- [EXERCISE]: Could you copy out every line of the data where the word "Args" occurs?
[Opening SUPPLIED DATA section]
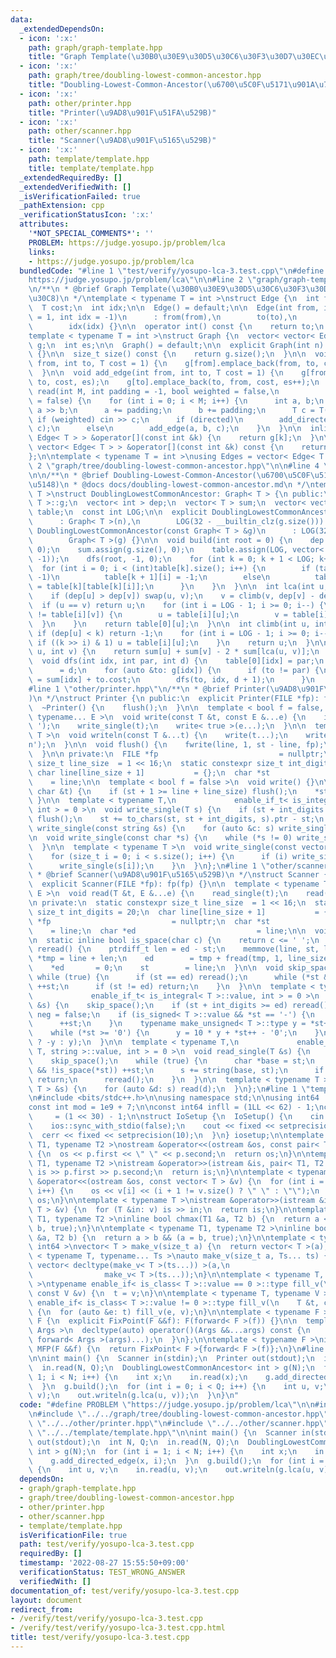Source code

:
 ```yaml
---
data:
  _extendedDependsOn:
  - icon: ':x:'
    path: graph/graph-template.hpp
    title: "Graph Template(\u30B0\u30E9\u30D5\u30C6\u30F3\u30D7\u30EC\u30FC\u30C8)"
  - icon: ':x:'
    path: graph/tree/doubling-lowest-common-ancestor.hpp
    title: "Doubling-Lowest-Common-Ancestor(\u6700\u5C0F\u5171\u901A\u7956\u5148)"
  - icon: ':x:'
    path: other/printer.hpp
    title: "Printer(\u9AD8\u901F\u51FA\u529B)"
  - icon: ':x:'
    path: other/scanner.hpp
    title: "Scanner(\u9AD8\u901F\u5165\u529B)"
  - icon: ':x:'
    path: template/template.hpp
    title: template/template.hpp
  _extendedRequiredBy: []
  _extendedVerifiedWith: []
  _isVerificationFailed: true
  _pathExtension: cpp
  _verificationStatusIcon: ':x:'
  attributes:
    '*NOT_SPECIAL_COMMENTS*': ''
    PROBLEM: https://judge.yosupo.jp/problem/lca
    links:
    - https://judge.yosupo.jp/problem/lca
  bundledCode: "#line 1 \"test/verify/yosupo-lca-3.test.cpp\"\n#define PROBLEM \"\
    https://judge.yosupo.jp/problem/lca\"\n\n#line 2 \"graph/graph-template.hpp\"\n\
    \n/**\n * @brief Graph Template(\u30B0\u30E9\u30D5\u30C6\u30F3\u30D7\u30EC\u30FC\
    \u30C8)\n */\ntemplate < typename T = int >\nstruct Edge {\n  int from, to;\n\
    \  T cost;\n  int idx;\n\n  Edge() = default;\n\n  Edge(int from, int to, T cost\
    \ = 1, int idx = -1)\n      : from(from),\n        to(to),\n        cost(cost),\n\
    \        idx(idx) {}\n\n  operator int() const {\n    return to;\n  }\n};\n\n\
    template < typename T = int >\nstruct Graph {\n  vector< vector< Edge< T > > >\
    \ g;\n  int es;\n\n  Graph() = default;\n\n  explicit Graph(int n): g(n), es(0)\
    \ {}\n\n  size_t size() const {\n    return g.size();\n  }\n\n  void add_directed_edge(int\
    \ from, int to, T cost = 1) {\n    g[from].emplace_back(from, to, cost, es++);\n\
    \  }\n\n  void add_edge(int from, int to, T cost = 1) {\n    g[from].emplace_back(from,\
    \ to, cost, es);\n    g[to].emplace_back(to, from, cost, es++);\n  }\n\n  void\
    \ read(int M, int padding = -1, bool weighted = false,\n            bool directed\
    \ = false) {\n    for (int i = 0; i < M; i++) {\n      int a, b;\n      cin >>\
    \ a >> b;\n      a += padding;\n      b += padding;\n      T c = T(1);\n     \
    \ if (weighted) cin >> c;\n      if (directed)\n        add_directed_edge(a, b,\
    \ c);\n      else\n        add_edge(a, b, c);\n    }\n  }\n\n  inline vector<\
    \ Edge< T > > &operator[](const int &k) {\n    return g[k];\n  }\n\n  inline const\
    \ vector< Edge< T > > &operator[](const int &k) const {\n    return g[k];\n  }\n\
    };\n\ntemplate < typename T = int >\nusing Edges = vector< Edge< T > >;\n#line\
    \ 2 \"graph/tree/doubling-lowest-common-ancestor.hpp\"\n\n#line 4 \"graph/tree/doubling-lowest-common-ancestor.hpp\"\
    \n\n/**\n * @brief Doubling-Lowest-Common-Ancestor(\u6700\u5C0F\u5171\u901A\u7956\
    \u5148)\n * @docs docs/doubling-lowest-common-ancestor.md\n */\ntemplate < typename\
    \ T >\nstruct DoublingLowestCommonAncestor: Graph< T > {\n public:\n  using Graph<\
    \ T >::g;\n  vector< int > dep;\n  vector< T > sum;\n  vector< vector< int > >\
    \ table;\n  const int LOG;\n\n  explicit DoublingLowestCommonAncestor(int n)\n\
    \      : Graph< T >(n),\n        LOG(32 - __builtin_clz(g.size())) {}\n\n  explicit\
    \ DoublingLowestCommonAncestor(const Graph< T > &g)\n      : LOG(32 - __builtin_clz(g.size())),\n\
    \        Graph< T >(g) {}\n\n  void build(int root = 0) {\n    dep.assign(g.size(),\
    \ 0);\n    sum.assign(g.size(), 0);\n    table.assign(LOG, vector< int >(g.size(),\
    \ -1));\n    dfs(root, -1, 0);\n    for (int k = 0; k + 1 < LOG; k++) {\n    \
    \  for (int i = 0; i < (int)table[k].size(); i++) {\n        if (table[k][i] ==\
    \ -1)\n          table[k + 1][i] = -1;\n        else\n          table[k + 1][i]\
    \ = table[k][table[k][i]];\n      }\n    }\n  }\n\n  int lca(int u, int v) {\n\
    \    if (dep[u] > dep[v]) swap(u, v);\n    v = climb(v, dep[v] - dep[u]);\n  \
    \  if (u == v) return u;\n    for (int i = LOG - 1; i >= 0; i--) {\n      if (table[i][u]\
    \ != table[i][v]) {\n        u = table[i][u];\n        v = table[i][v];\n    \
    \  }\n    }\n    return table[0][u];\n  }\n\n  int climb(int u, int k) {\n   \
    \ if (dep[u] < k) return -1;\n    for (int i = LOG - 1; i >= 0; i--) {\n     \
    \ if ((k >> i) & 1) u = table[i][u];\n    }\n    return u;\n  }\n\n  T dist(int\
    \ u, int v) {\n    return sum[u] + sum[v] - 2 * sum[lca(u, v)];\n  }\n\n private:\n\
    \  void dfs(int idx, int par, int d) {\n    table[0][idx] = par;\n    dep[idx]\
    \      = d;\n    for (auto &to: g[idx]) {\n      if (to != par) {\n        sum[to]\
    \ = sum[idx] + to.cost;\n        dfs(to, idx, d + 1);\n      }\n    }\n  }\n};\n\
    #line 1 \"other/printer.hpp\"\n/**\n * @brief Printer(\u9AD8\u901F\u51FA\u529B\
    )\n */\nstruct Printer {\n public:\n  explicit Printer(FILE *fp): fp(fp) {}\n\n\
    \  ~Printer() {\n    flush();\n  }\n\n  template < bool f = false, typename T,\
    \ typename... E >\n  void write(const T &t, const E &...e) {\n    if (f) write_single('\
    \ ');\n    write_single(t);\n    write< true >(e...);\n  }\n\n  template < typename...\
    \ T >\n  void writeln(const T &...t) {\n    write(t...);\n    write_single('\\\
    n');\n  }\n\n  void flush() {\n    fwrite(line, 1, st - line, fp);\n    st = line;\n\
    \  }\n\n private:\n  FILE *fp                           = nullptr;\n  static constexpr\
    \ size_t line_size  = 1 << 16;\n  static constexpr size_t int_digits = 20;\n \
    \ char line[line_size + 1]           = {};\n  char *st                       \
    \    = line;\n\n  template < bool f = false >\n  void write() {}\n\n  void write_single(const\
    \ char &t) {\n    if (st + 1 >= line + line_size) flush();\n    *st++ = t;\n \
    \ }\n\n  template < typename T,\n             enable_if_t< is_integral< T >::value,\
    \ int > = 0 >\n  void write_single(T s) {\n    if (st + int_digits >= line + line_size)\
    \ flush();\n    st += to_chars(st, st + int_digits, s).ptr - st;\n  }\n\n  void\
    \ write_single(const string &s) {\n    for (auto &c: s) write_single(c);\n  }\n\
    \n  void write_single(const char *s) {\n    while (*s != 0) write_single(*s++);\n\
    \  }\n\n  template < typename T >\n  void write_single(const vector< T > &s) {\n\
    \    for (size_t i = 0; i < s.size(); i++) {\n      if (i) write_single(' ');\n\
    \      write_single(s[i]);\n    }\n  }\n};\n#line 1 \"other/scanner.hpp\"\n/**\n\
    \ * @brief Scanner(\u9AD8\u901F\u5165\u529B)\n */\nstruct Scanner {\n public:\n\
    \  explicit Scanner(FILE *fp): fp(fp) {}\n\n  template < typename T, typename...\
    \ E >\n  void read(T &t, E &...e) {\n    read_single(t);\n    read(e...);\n  }\n\
    \n private:\n  static constexpr size_t line_size  = 1 << 16;\n  static constexpr\
    \ size_t int_digits = 20;\n  char line[line_size + 1]           = {};\n  FILE\
    \ *fp                           = nullptr;\n  char *st                       \
    \    = line;\n  char *ed                           = line;\n\n  void read() {}\n\
    \n  static inline bool is_space(char c) {\n    return c <= ' ';\n  }\n\n  void\
    \ reread() {\n    ptrdiff_t len = ed - st;\n    memmove(line, st, len);\n    char\
    \ *tmp = line + len;\n    ed        = tmp + fread(tmp, 1, line_size - len, fp);\n\
    \    *ed       = 0;\n    st        = line;\n  }\n\n  void skip_space() {\n   \
    \ while (true) {\n      if (st == ed) reread();\n      while (*st && is_space(*st))\
    \ ++st;\n      if (st != ed) return;\n    }\n  }\n\n  template < typename T,\n\
    \             enable_if_t< is_integral< T >::value, int > = 0 >\n  void read_single(T\
    \ &s) {\n    skip_space();\n    if (st + int_digits >= ed) reread();\n    bool\
    \ neg = false;\n    if (is_signed< T >::value && *st == '-') {\n      neg = true;\n\
    \      ++st;\n    }\n    typename make_unsigned< T >::type y = *st++ - '0';\n\
    \    while (*st >= '0') {\n      y = 10 * y + *st++ - '0';\n    }\n    s = (neg\
    \ ? -y : y);\n  }\n\n  template < typename T,\n             enable_if_t< is_same<\
    \ T, string >::value, int > = 0 >\n  void read_single(T &s) {\n    s = \"\";\n\
    \    skip_space();\n    while (true) {\n      char *base = st;\n      while (*st\
    \ && !is_space(*st)) ++st;\n      s += string(base, st);\n      if (st != ed)\
    \ return;\n      reread();\n    }\n  }\n\n  template < typename T >\n  void read_single(vector<\
    \ T > &s) {\n    for (auto &d: s) read(d);\n  }\n};\n#line 1 \"template/template.hpp\"\
    \n#include <bits/stdc++.h>\n\nusing namespace std;\n\nusing int64   = long long;\n\
    const int mod = 1e9 + 7;\n\nconst int64 infll = (1LL << 62) - 1;\nconst int inf\
    \     = (1 << 30) - 1;\n\nstruct IoSetup {\n  IoSetup() {\n    cin.tie(nullptr);\n\
    \    ios::sync_with_stdio(false);\n    cout << fixed << setprecision(10);\n  \
    \  cerr << fixed << setprecision(10);\n  }\n} iosetup;\n\ntemplate < typename\
    \ T1, typename T2 >\nostream &operator<<(ostream &os, const pair< T1, T2 > &p)\
    \ {\n  os << p.first << \" \" << p.second;\n  return os;\n}\n\ntemplate < typename\
    \ T1, typename T2 >\nistream &operator>>(istream &is, pair< T1, T2 > &p) {\n \
    \ is >> p.first >> p.second;\n  return is;\n}\n\ntemplate < typename T >\nostream\
    \ &operator<<(ostream &os, const vector< T > &v) {\n  for (int i = 0; i < (int)v.size();\
    \ i++) {\n    os << v[i] << (i + 1 != v.size() ? \" \" : \"\");\n  }\n  return\
    \ os;\n}\n\ntemplate < typename T >\nistream &operator>>(istream &is, vector<\
    \ T > &v) {\n  for (T &in: v) is >> in;\n  return is;\n}\n\ntemplate < typename\
    \ T1, typename T2 >\ninline bool chmax(T1 &a, T2 b) {\n  return a < b && (a =\
    \ b, true);\n}\n\ntemplate < typename T1, typename T2 >\ninline bool chmin(T1\
    \ &a, T2 b) {\n  return a > b && (a = b, true);\n}\n\ntemplate < typename T =\
    \ int64 >\nvector< T > make_v(size_t a) {\n  return vector< T >(a);\n}\n\ntemplate\
    \ < typename T, typename... Ts >\nauto make_v(size_t a, Ts... ts) {\n  return\
    \ vector< decltype(make_v< T >(ts...)) >(a,\n                                \
    \                make_v< T >(ts...));\n}\n\ntemplate < typename T, typename V\
    \ >\ntypename enable_if< is_class< T >::value == 0 >::type fill_v(\n    T &t,\
    \ const V &v) {\n  t = v;\n}\n\ntemplate < typename T, typename V >\ntypename\
    \ enable_if< is_class< T >::value != 0 >::type fill_v(\n    T &t, const V &v)\
    \ {\n  for (auto &e: t) fill_v(e, v);\n}\n\ntemplate < typename F >\nstruct FixPoint:\
    \ F {\n  explicit FixPoint(F &&f): F(forward< F >(f)) {}\n\n  template < typename...\
    \ Args >\n  decltype(auto) operator()(Args &&...args) const {\n    return F::operator()(*this,\
    \ forward< Args >(args)...);\n  }\n};\n\ntemplate < typename F >\ninline decltype(auto)\
    \ MFP(F &&f) {\n  return FixPoint< F >{forward< F >(f)};\n}\n#line 8 \"test/verify/yosupo-lca-3.test.cpp\"\
    \n\nint main() {\n  Scanner in(stdin);\n  Printer out(stdout);\n  int N, Q;\n\
    \  in.read(N, Q);\n  DoublingLowestCommonAncestor< int > g(N);\n  for (int i =\
    \ 1; i < N; i++) {\n    int x;\n    in.read(x);\n    g.add_directed_edge(x, i);\n\
    \  }\n  g.build();\n  for (int i = 0; i < Q; i++) {\n    int u, v;\n    in.read(u,\
    \ v);\n    out.writeln(g.lca(u, v));\n  }\n}\n"
  code: "#define PROBLEM \"https://judge.yosupo.jp/problem/lca\"\n\n#include \"../../graph/graph-template.hpp\"\
    \n#include \"../../graph/tree/doubling-lowest-common-ancestor.hpp\"\n#include\
    \ \"../../other/printer.hpp\"\n#include \"../../other/scanner.hpp\"\n#include\
    \ \"../../template/template.hpp\"\n\nint main() {\n  Scanner in(stdin);\n  Printer\
    \ out(stdout);\n  int N, Q;\n  in.read(N, Q);\n  DoublingLowestCommonAncestor<\
    \ int > g(N);\n  for (int i = 1; i < N; i++) {\n    int x;\n    in.read(x);\n\
    \    g.add_directed_edge(x, i);\n  }\n  g.build();\n  for (int i = 0; i < Q; i++)\
    \ {\n    int u, v;\n    in.read(u, v);\n    out.writeln(g.lca(u, v));\n  }\n}\n"
  dependsOn:
  - graph/graph-template.hpp
  - graph/tree/doubling-lowest-common-ancestor.hpp
  - other/printer.hpp
  - other/scanner.hpp
  - template/template.hpp
  isVerificationFile: true
  path: test/verify/yosupo-lca-3.test.cpp
  requiredBy: []
  timestamp: '2022-08-27 15:55:50+09:00'
  verificationStatus: TEST_WRONG_ANSWER
  verifiedWith: []
documentation_of: test/verify/yosupo-lca-3.test.cpp
layout: document
redirect_from:
- /verify/test/verify/yosupo-lca-3.test.cpp
- /verify/test/verify/yosupo-lca-3.test.cpp.html
title: test/verify/yosupo-lca-3.test.cpp
---
```

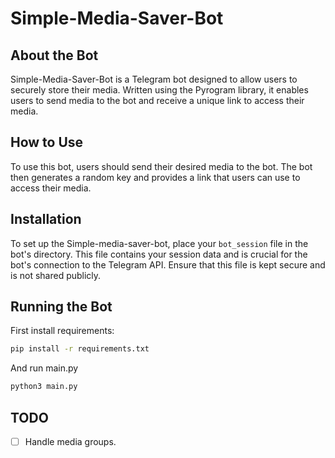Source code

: # Simple-Media-Saver-Bot

## About the Bot
Simple-Media-Saver-Bot is a Telegram bot designed to allow users to securely store their media. Written using the Pyrogram library, it enables users to send media to the bot and receive a unique link to access their media.

## How to Use
To use this bot, users should send their desired media to the bot. The bot then generates a random key and provides a link that users can use to access their media.

## Installation
To set up the Simple-media-saver-bot, place your `bot_session` file in the bot's directory. This file contains your session data and is crucial for the bot's connection to the Telegram API. Ensure that this file is kept secure and is not shared publicly.

## Running the Bot
First install requirements:
```bash
pip install -r requirements.txt
```
And run main.py
```bash
python3 main.py
```

## TODO
- [ ] Handle media groups.

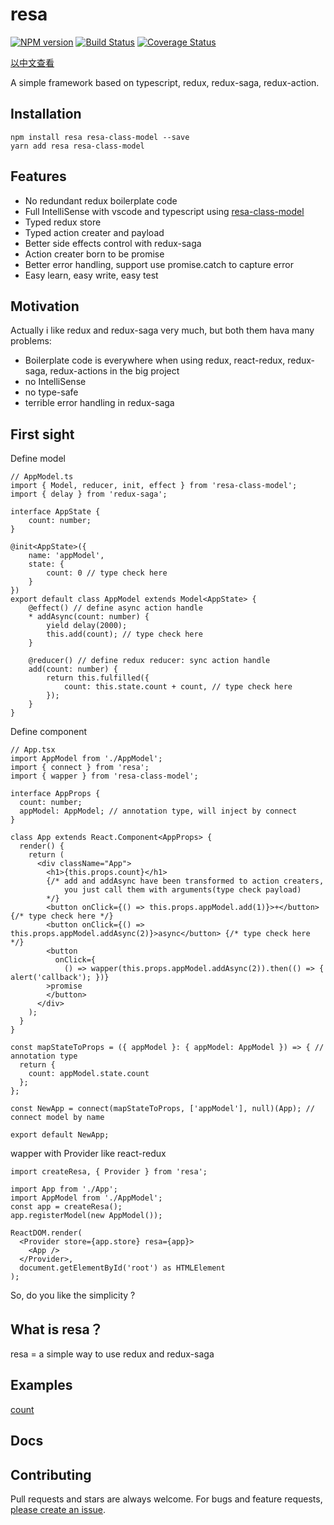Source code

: # resa

[![NPM version](https://img.shields.io/npm/v/resa.svg?style=flat)](https://www.npmjs.com/package/resa)
[![Build Status](https://img.shields.io/travis/wangtao0101/resa.svg?style=flat)](https://travis-ci.org/wangtao0101/resa)
[![Coverage Status](https://coveralls.io/repos/github/wangtao0101/resa/badge.svg?branch=master)](https://coveralls.io/github/wangtao0101/resa?branch=master)

[以中文查看](README_CN.md)

A simple framework based on typescript, redux, redux-saga, redux-action.

## Installation
```
npm install resa resa-class-model --save
yarn add resa resa-class-model
```

## Features
* No redundant redux boilerplate code
* Full IntelliSense with vscode and typescript using [resa-class-model](https://github.com/wangtao0101/resa-class-model)
* Typed redux store
* Typed action creater and payload
* Better side effects control with redux-saga
* Action creater born to be promise
* Better error handling, support use promise.catch to capture error
* Easy learn, easy write, easy test

## Motivation
Actually i like redux and redux-saga very much, but both them hava many problems:
* Boilerplate code is everywhere when using redux, react-redux, redux-saga, redux-actions in the big project
* no IntelliSense
* no type-safe
* terrible error handling in redux-saga

## First sight
Define model
```
// AppModel.ts
import { Model, reducer, init, effect } from 'resa-class-model';
import { delay } from 'redux-saga';

interface AppState {
    count: number;
}

@init<AppState>({
    name: 'appModel',
    state: {
        count: 0 // type check here
    }
})
export default class AppModel extends Model<AppState> {
    @effect() // define async action handle
    * addAsync(count: number) {
        yield delay(2000);
        this.add(count); // type check here
    }

    @reducer() // define redux reducer: sync action handle
    add(count: number) {
        return this.fulfilled({
            count: this.state.count + count, // type check here
        });
    }
}

```
Define component
```
// App.tsx
import AppModel from './AppModel';
import { connect } from 'resa';
import { wapper } from 'resa-class-model';

interface AppProps {
  count: number;
  appModel: AppModel; // annotation type, will inject by connect
}

class App extends React.Component<AppProps> {
  render() {
    return (
      <div className="App">
        <h1>{this.props.count}</h1>
        {/* add and addAsync have been transformed to action creaters,
            you just call them with arguments(type check payload)
        */}
        <button onClick={() => this.props.appModel.add(1)}>+</button> {/* type check here */}
        <button onClick={() => this.props.appModel.addAsync(2)}>async</button> {/* type check here */}
        <button
          onClick={
            () => wapper(this.props.appModel.addAsync(2)).then(() => { alert('callback'); })}
        >promise
        </button>
      </div>
    );
  }
}

const mapStateToProps = ({ appModel }: { appModel: AppModel }) => { // annotation type
  return {
    count: appModel.state.count
  };
};

const NewApp = connect(mapStateToProps, ['appModel'], null)(App); // connect model by name

export default NewApp;
```
wapper with Provider like react-redux
```
import createResa, { Provider } from 'resa';

import App from './App';
import AppModel from './AppModel';
const app = createResa();
app.registerModel(new AppModel());

ReactDOM.render(
  <Provider store={app.store} resa={app}>
    <App />
  </Provider>,
  document.getElementById('root') as HTMLElement
);
```
So, do you like the simplicity ?

## What is resa？
resa = a simple way to use redux and redux-saga

## Examples
[count](./examples/count)

## Docs

## Contributing
Pull requests and stars are always welcome. For bugs and feature requests, [please create an issue](https://github.com/wangtao0101/resa/issues).
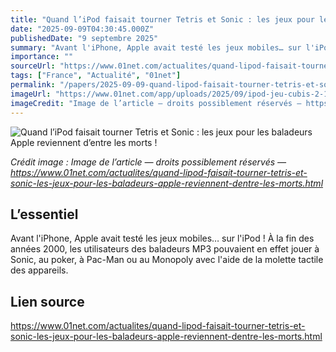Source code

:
 ```yaml
---
title: "Quand l’iPod faisait tourner Tetris et Sonic : les jeux pour les baladeurs Apple reviennent d’entre les morts !"
date: "2025-09-09T04:30:45.000Z"
publishedDate: "9 septembre 2025"
summary: "Avant l'iPhone, Apple avait testé les jeux mobiles… sur l'iPod ! À la fin des années 2000, les utilisateurs des baladeurs MP3 pouvaient en effet jouer à Sonic, au poker, à Pac-Man ou au Monopoly avec l'aide de la molette tactile des appareils."
importance: ""
sourceUrl: "https://www.01net.com/actualites/quand-lipod-faisait-tourner-tetris-et-sonic-les-jeux-pour-les-baladeurs-apple-reviennent-dentre-les-morts.html"
tags: ["France", "Actualité", "01net"]
permalink: "/papers/2025-09-09-quand-lipod-faisait-tourner-tetris-et-sonic-les-jeux-pour-les-baladeurs-apple-reviennent-dentre-les-morts"
imageUrl: "https://www.01net.com/app/uploads/2025/09/ipod-jeu-cubis-2-1600x900.jpg"
imageCredit: "Image de l’article — droits possiblement réservés — https://www.01net.com/actualites/quand-lipod-faisait-tourner-tetris-et-sonic-les-jeux-pour-les-baladeurs-apple-reviennent-dentre-les-morts.html"
---
```


![Quand l’iPod faisait tourner Tetris et Sonic : les jeux pour les baladeurs Apple reviennent d’entre les morts !](https://www.01net.com/app/uploads/2025/09/ipod-jeu-cubis-2-1600x900.jpg)

*Crédit image : Image de l’article — droits possiblement réservés — https://www.01net.com/actualites/quand-lipod-faisait-tourner-tetris-et-sonic-les-jeux-pour-les-baladeurs-apple-reviennent-dentre-les-morts.html*

## L’essentiel

Avant l'iPhone, Apple avait testé les jeux mobiles… sur l'iPod ! À la fin des années 2000, les utilisateurs des baladeurs MP3 pouvaient en effet jouer à Sonic, au poker, à Pac-Man ou au Monopoly avec l'aide de la molette tactile des appareils.

## Lien source

https://www.01net.com/actualites/quand-lipod-faisait-tourner-tetris-et-sonic-les-jeux-pour-les-baladeurs-apple-reviennent-dentre-les-morts.html
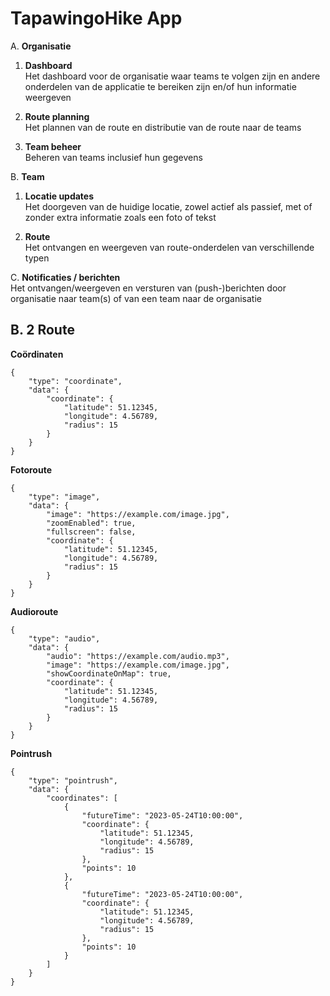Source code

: # TapawingoHike App

A. **Organisatie** 

1. **Dashboard**  
   Het dashboard voor de organisatie waar teams te volgen zijn en andere onderdelen van de applicatie te bereiken zijn en/of hun informatie weergeven

2. **Route planning**  
   Het plannen van de route en distributie van de route naar de teams

3. **Team beheer**  
   Beheren van teams inclusief hun gegevens

B. **Team**

1. **Locatie updates**  
   Het doorgeven van de huidige locatie, zowel actief als passief, met of zonder extra informatie zoals een foto of tekst

2. **Route**  
   Het ontvangen en weergeven van route-onderdelen van verschillende typen

C. **Notificaties / berichten**  
   Het ontvangen/weergeven en versturen van (push-)berichten door organisatie naar team(s) of van een team naar de organisatie

  
  
  
  
## B. 2 Route

**Coördinaten**
``` 
{
    "type": "coordinate",
    "data": {
        "coordinate": {
            "latitude": 51.12345,
            "longitude": 4.56789,
            "radius": 15  
        }  
    }
}
```

**Fotoroute**
``` 
{
    "type": "image",
    "data": {
        "image": "https://example.com/image.jpg",
        "zoomEnabled": true,
        "fullscreen": false,
        "coordinate": {
            "latitude": 51.12345,
            "longitude": 4.56789,
            "radius": 15
        }
    }
}
```

**Audioroute**
``` 
{
    "type": "audio",
    "data": {
        "audio": "https://example.com/audio.mp3",
        "image": "https://example.com/image.jpg",
        "showCoordinateOnMap": true,
        "coordinate": {
            "latitude": 51.12345,
            "longitude": 4.56789,
            "radius": 15
        }
    }
}
```

**Pointrush**
```
{
    "type": "pointrush",
    "data": {
        "coordinates": [
            {
                "futureTime": "2023-05-24T10:00:00",
                "coordinate": {
                    "latitude": 51.12345,
                    "longitude": 4.56789,
                    "radius": 15
                },
                "points": 10
            },
            {
                "futureTime": "2023-05-24T10:00:00",
                "coordinate": {
                    "latitude": 51.12345,
                    "longitude": 4.56789,
                    "radius": 15
                },
                "points": 10
            }
        ]
    }
}
```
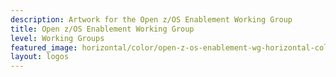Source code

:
 ```yaml
---
description: Artwork for the Open z/OS Enablement Working Group
title: Open z/OS Enablement Working Group
level: Working Groups
featured_image: horizontal/color/open-z-os-enablement-wg-horizontal-color.svg
layout: logos
---
```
[Closing SUPPLIED DATA section]
- [RESULT OF THE TASK]:
    \ Args >\n  decltype(auto) operator()(Args &&...args) const {\n    return F::operator()(*this,\
    \ forward< Args >(args)...);\n  }\n};\n\ntemplate < typename F >\ninline decltype(auto)\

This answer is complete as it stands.